__Exercise material__.
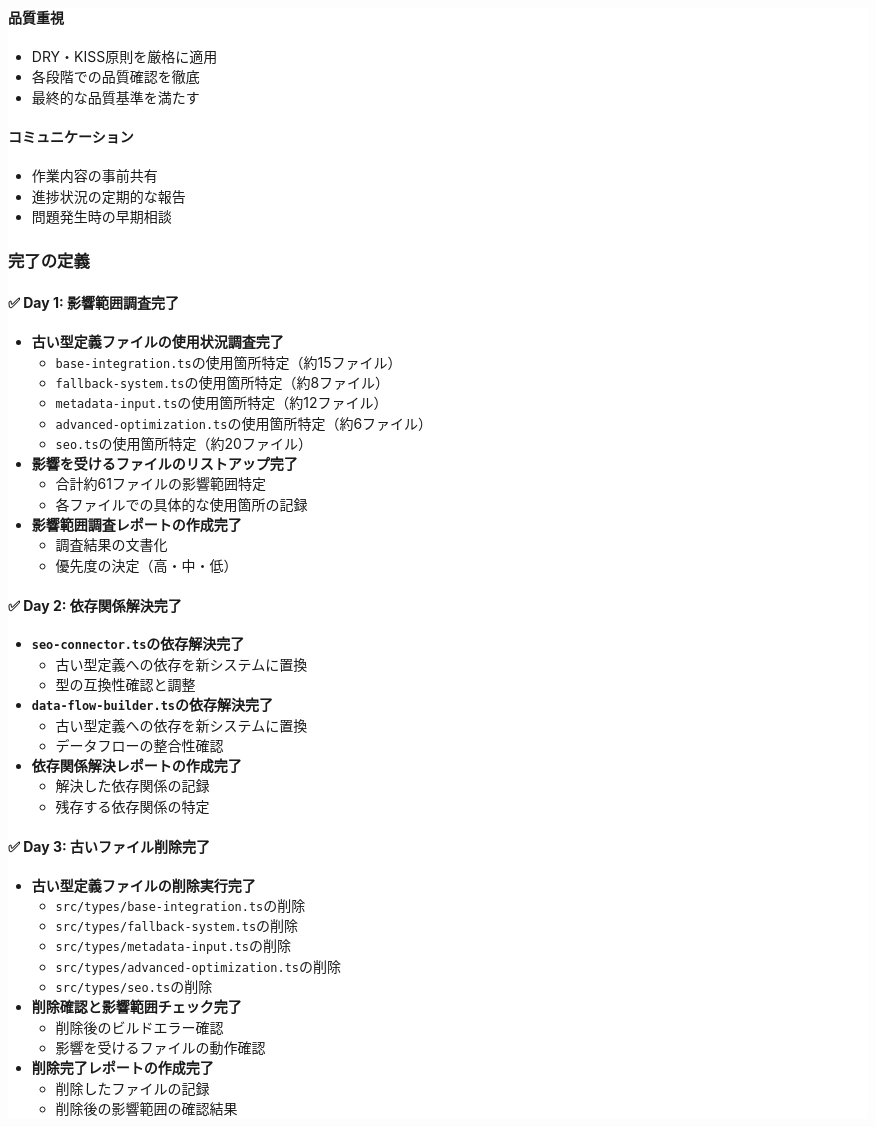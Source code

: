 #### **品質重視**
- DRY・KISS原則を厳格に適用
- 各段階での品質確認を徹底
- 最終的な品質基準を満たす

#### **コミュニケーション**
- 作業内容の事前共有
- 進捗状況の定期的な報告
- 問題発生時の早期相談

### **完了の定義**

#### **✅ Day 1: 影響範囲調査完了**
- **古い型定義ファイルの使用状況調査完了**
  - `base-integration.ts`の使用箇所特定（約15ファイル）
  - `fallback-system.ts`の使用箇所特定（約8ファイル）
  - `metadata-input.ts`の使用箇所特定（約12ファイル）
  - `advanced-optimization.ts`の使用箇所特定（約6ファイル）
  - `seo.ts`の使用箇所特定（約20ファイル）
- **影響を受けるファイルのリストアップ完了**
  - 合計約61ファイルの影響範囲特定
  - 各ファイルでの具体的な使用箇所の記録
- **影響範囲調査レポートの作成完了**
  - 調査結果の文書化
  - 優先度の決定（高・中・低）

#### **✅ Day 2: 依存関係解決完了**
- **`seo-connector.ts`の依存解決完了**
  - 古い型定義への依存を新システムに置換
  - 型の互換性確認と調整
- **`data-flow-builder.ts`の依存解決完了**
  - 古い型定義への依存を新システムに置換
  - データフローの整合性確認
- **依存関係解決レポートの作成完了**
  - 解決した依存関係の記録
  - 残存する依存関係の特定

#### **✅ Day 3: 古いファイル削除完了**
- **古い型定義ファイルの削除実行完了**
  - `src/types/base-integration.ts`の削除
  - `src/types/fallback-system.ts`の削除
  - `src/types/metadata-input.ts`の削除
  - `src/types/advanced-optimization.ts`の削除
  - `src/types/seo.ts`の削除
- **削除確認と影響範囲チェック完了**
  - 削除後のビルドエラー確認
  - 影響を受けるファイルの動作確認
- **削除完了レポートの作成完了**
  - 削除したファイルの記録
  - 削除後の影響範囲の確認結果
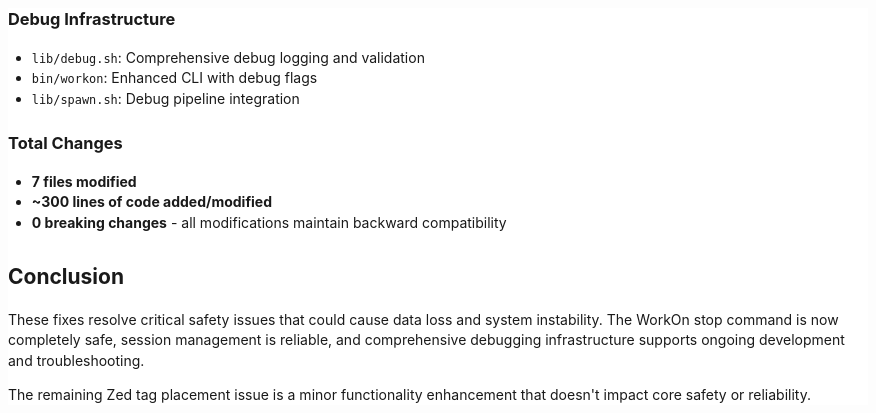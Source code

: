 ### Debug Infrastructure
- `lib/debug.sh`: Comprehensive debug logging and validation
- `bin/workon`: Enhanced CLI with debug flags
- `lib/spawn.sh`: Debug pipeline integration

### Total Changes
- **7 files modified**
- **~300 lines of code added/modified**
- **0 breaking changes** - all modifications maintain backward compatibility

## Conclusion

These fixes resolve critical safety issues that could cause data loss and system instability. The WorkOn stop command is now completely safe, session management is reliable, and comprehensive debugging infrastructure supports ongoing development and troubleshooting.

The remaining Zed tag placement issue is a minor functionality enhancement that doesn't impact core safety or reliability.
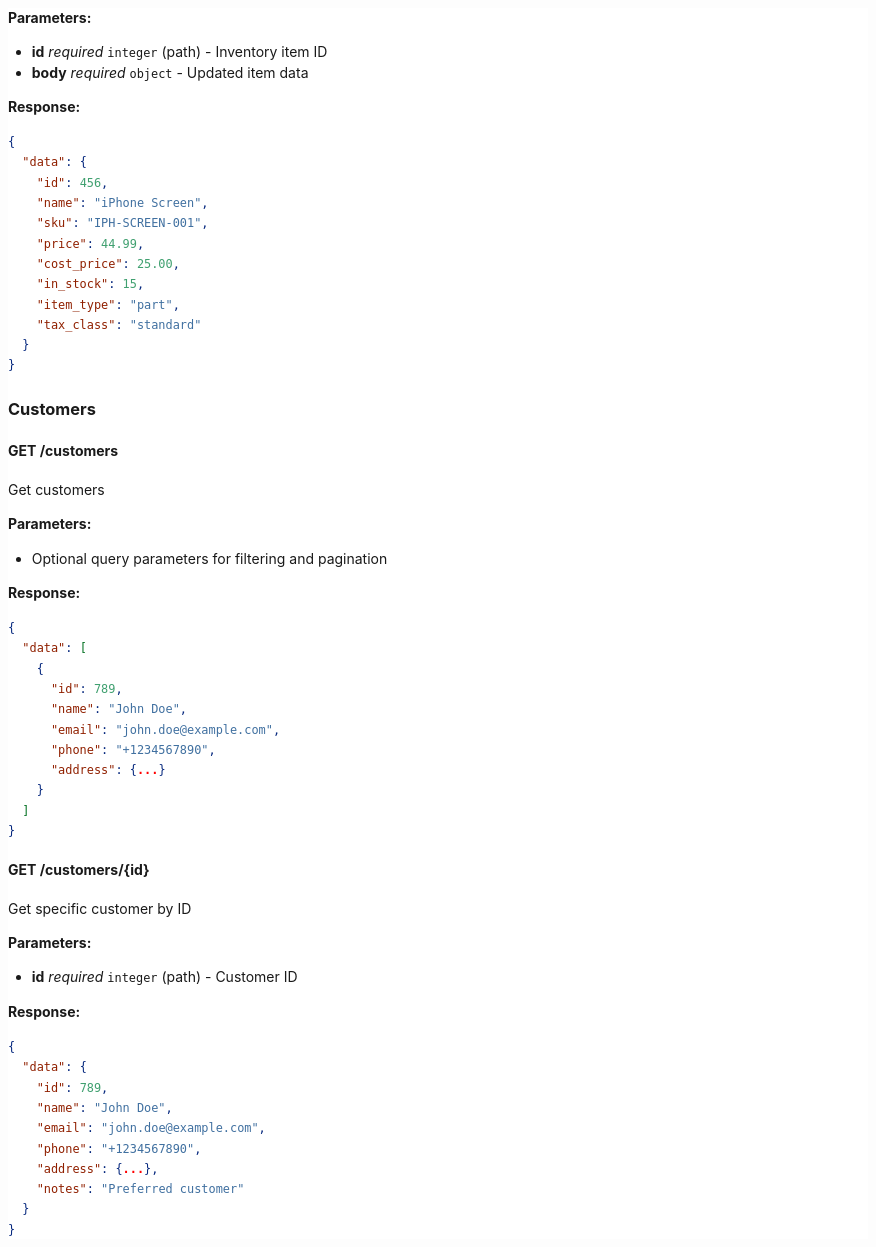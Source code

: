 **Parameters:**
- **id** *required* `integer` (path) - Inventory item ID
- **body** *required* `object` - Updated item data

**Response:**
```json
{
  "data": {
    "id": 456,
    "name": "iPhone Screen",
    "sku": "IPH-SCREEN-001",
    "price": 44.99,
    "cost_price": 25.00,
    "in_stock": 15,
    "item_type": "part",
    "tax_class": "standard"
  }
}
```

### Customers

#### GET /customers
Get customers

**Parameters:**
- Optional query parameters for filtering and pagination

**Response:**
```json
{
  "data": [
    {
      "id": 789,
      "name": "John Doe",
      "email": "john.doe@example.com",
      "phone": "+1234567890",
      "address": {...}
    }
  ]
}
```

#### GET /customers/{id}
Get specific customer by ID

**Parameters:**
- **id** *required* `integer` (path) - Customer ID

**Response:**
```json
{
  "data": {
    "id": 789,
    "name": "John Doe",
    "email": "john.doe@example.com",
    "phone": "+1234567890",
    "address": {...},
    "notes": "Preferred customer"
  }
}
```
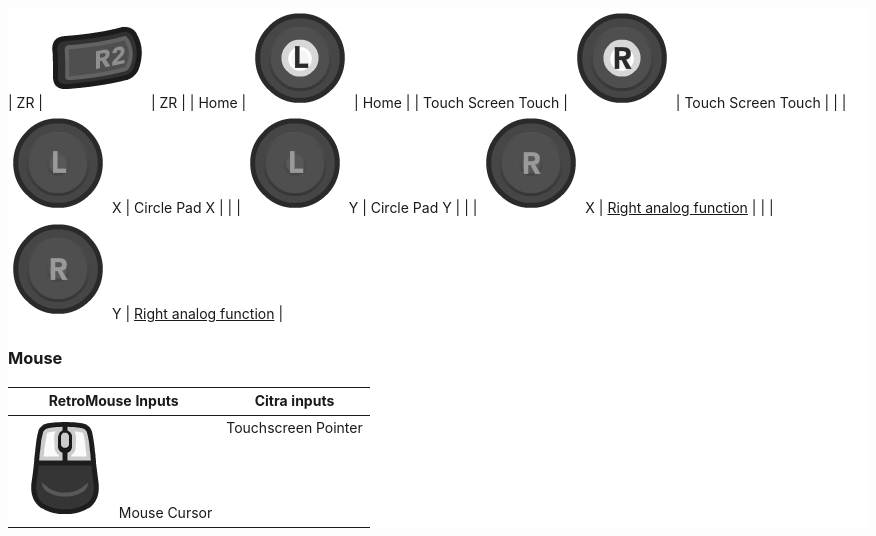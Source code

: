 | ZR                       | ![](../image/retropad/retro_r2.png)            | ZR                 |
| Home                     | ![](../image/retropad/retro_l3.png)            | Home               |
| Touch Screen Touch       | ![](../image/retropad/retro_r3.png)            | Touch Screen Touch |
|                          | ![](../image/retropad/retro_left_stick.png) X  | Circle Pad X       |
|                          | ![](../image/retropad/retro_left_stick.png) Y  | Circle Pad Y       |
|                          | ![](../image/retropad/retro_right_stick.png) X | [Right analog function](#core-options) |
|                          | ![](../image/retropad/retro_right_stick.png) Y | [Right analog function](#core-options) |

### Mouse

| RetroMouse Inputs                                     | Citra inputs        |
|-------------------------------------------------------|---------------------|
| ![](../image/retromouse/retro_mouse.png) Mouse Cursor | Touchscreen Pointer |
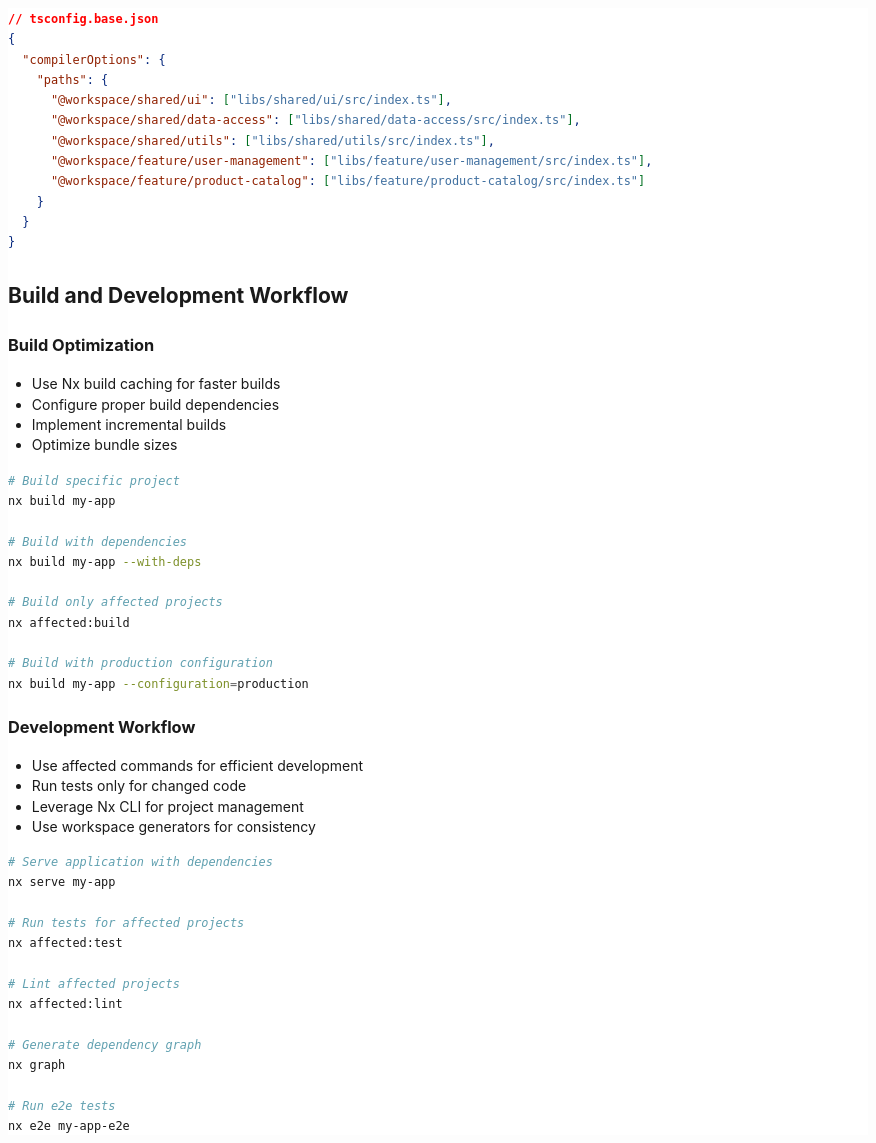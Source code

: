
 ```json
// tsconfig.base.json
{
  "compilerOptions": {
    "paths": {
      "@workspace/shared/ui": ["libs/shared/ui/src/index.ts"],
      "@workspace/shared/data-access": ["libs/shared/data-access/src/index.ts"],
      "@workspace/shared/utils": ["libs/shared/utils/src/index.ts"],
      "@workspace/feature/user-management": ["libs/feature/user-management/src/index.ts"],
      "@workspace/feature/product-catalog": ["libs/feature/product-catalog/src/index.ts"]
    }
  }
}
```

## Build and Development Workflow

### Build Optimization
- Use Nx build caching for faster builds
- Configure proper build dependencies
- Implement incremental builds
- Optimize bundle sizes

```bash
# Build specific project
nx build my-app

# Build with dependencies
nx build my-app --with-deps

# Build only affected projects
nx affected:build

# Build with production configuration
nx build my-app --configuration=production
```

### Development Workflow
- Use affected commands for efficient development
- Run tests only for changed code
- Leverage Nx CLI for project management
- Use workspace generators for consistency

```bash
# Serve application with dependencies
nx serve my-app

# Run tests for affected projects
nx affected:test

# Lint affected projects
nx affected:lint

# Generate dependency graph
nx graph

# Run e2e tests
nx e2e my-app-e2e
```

__Your assignment__.
Give the number of lines in the entries that contain the word "Workflow", without any other words.

__Written answer__.
2